Data synthesis: Mean differences will be pooled for the trials and risk ratios for the cohorts using the generic inverse variance method. Random-effects models will be used even in the absence of statistically significant between-study heterogeneity, as they yield more conservative summary effect estimates in the presence of residual heterogeneity. Fixed-effects models will only be used where there is <5 included studies. Paired analyses will be applied for crossover trials. Heterogeneity will be assessed by the Cochran Q statistic and quantified by the I2 statistic. To explore sources of heterogeneity, the investigators will conduct sensitivity analyses, in which each study is systematically removed. If there are >=10 studies, then the investigators will also explore sources of heterogeneity by a priori subgroup analyses by health status (metabolic syndrome/diabetes, overweight, normal weight), comparator (carbohydrate, other fat source, animal protein, mixed macronutrient, other), nut type, nut dose, baseline measurements, randomization, study design (parallel, crossover), energy balance (positive, neutral, negative), duration of follow-up, and risk of bias. Meta-regression analyses will assess the significance of categorical and continuous subgroups analyses. When >=10 studies are available, publication bias will be investigated by inspection of funnel plots and formal testing using the Egger and Begg tests. If publication bias is suspected, then the investigators will attempt to adjust for funnel plot asymmetry by imputing the missing study data using the Duval and Tweedie trim and fill method.

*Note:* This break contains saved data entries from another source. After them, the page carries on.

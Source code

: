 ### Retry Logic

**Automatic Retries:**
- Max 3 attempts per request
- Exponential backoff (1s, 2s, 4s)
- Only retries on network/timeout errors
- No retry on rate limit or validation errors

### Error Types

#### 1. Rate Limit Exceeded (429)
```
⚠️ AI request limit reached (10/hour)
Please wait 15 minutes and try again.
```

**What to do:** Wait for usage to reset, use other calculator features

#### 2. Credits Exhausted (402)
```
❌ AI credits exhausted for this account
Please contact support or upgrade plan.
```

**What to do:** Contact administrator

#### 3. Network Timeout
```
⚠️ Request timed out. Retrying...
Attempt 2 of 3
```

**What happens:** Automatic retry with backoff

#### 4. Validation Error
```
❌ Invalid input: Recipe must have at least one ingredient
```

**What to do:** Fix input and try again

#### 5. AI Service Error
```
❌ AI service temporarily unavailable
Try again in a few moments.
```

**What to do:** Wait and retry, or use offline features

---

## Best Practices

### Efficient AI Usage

Evidence Assessment: The strength of the evidence for each outcome will be assessed using the Grading of Recommendations Assessment, Development and Evaluation (GRADE) [Guyatt et al., 2011a, 2011b, 2011c, 2011d, 2011e, 2011f, 2011g, 2011h, 2011i; Balshem et al., 2011; Brunetti et al., 2013; Guyatt et al., 2013a, 2013b, 2013c].

Knowledge translation plan: The results will be disseminated through interactive presentations at local, national, and international scientific meetings and publication in high impact factor journals. Target audiences will include the public health and scientific communities with interest in nutrition, diabetes, obesity, and cardiovascular disease. Feedback will be incorporated and used to improve the public health message and key areas for future research will be defined. Applicant/Co-applicant Decision Makers will network among opinion leaders to increase awareness and participate directly as committee members in the development of future guidelines.

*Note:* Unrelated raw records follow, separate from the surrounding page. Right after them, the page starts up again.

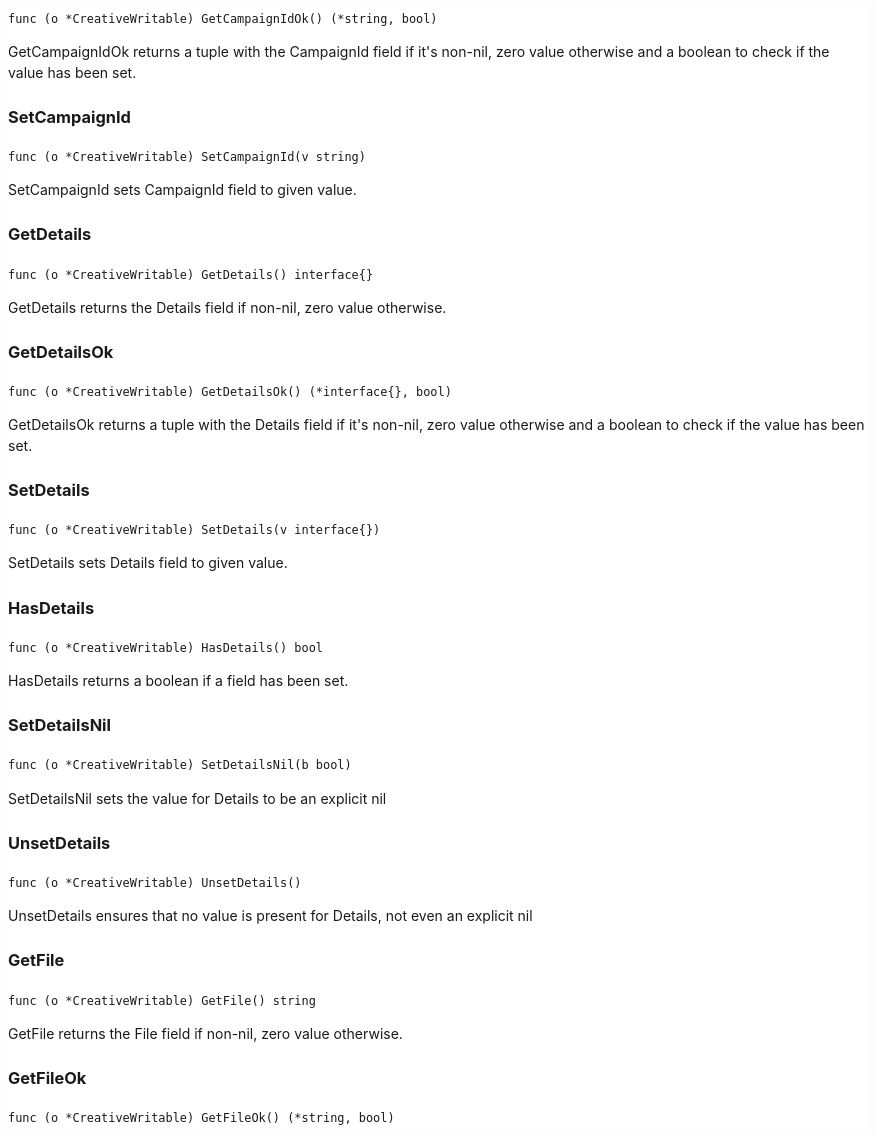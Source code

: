 `func (o *CreativeWritable) GetCampaignIdOk() (*string, bool)`

GetCampaignIdOk returns a tuple with the CampaignId field if it's non-nil, zero value otherwise
and a boolean to check if the value has been set.

### SetCampaignId

`func (o *CreativeWritable) SetCampaignId(v string)`

SetCampaignId sets CampaignId field to given value.


### GetDetails

`func (o *CreativeWritable) GetDetails() interface{}`

GetDetails returns the Details field if non-nil, zero value otherwise.

### GetDetailsOk

`func (o *CreativeWritable) GetDetailsOk() (*interface{}, bool)`

GetDetailsOk returns a tuple with the Details field if it's non-nil, zero value otherwise
and a boolean to check if the value has been set.

### SetDetails

`func (o *CreativeWritable) SetDetails(v interface{})`

SetDetails sets Details field to given value.

### HasDetails

`func (o *CreativeWritable) HasDetails() bool`

HasDetails returns a boolean if a field has been set.

### SetDetailsNil

`func (o *CreativeWritable) SetDetailsNil(b bool)`

 SetDetailsNil sets the value for Details to be an explicit nil

### UnsetDetails
`func (o *CreativeWritable) UnsetDetails()`

UnsetDetails ensures that no value is present for Details, not even an explicit nil
### GetFile

`func (o *CreativeWritable) GetFile() string`

GetFile returns the File field if non-nil, zero value otherwise.

### GetFileOk

`func (o *CreativeWritable) GetFileOk() (*string, bool)`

Significance: The proposed project will aid in knowledge translation related to the role of peanuts and tree nuts in relation to body weight, in particular adiposity and the development of overweight and obesity, strengthening the evidence-base for guidelines and improving health outcomes by educating healthcare providers and patients, stimulating industry innovation, and guiding future research design.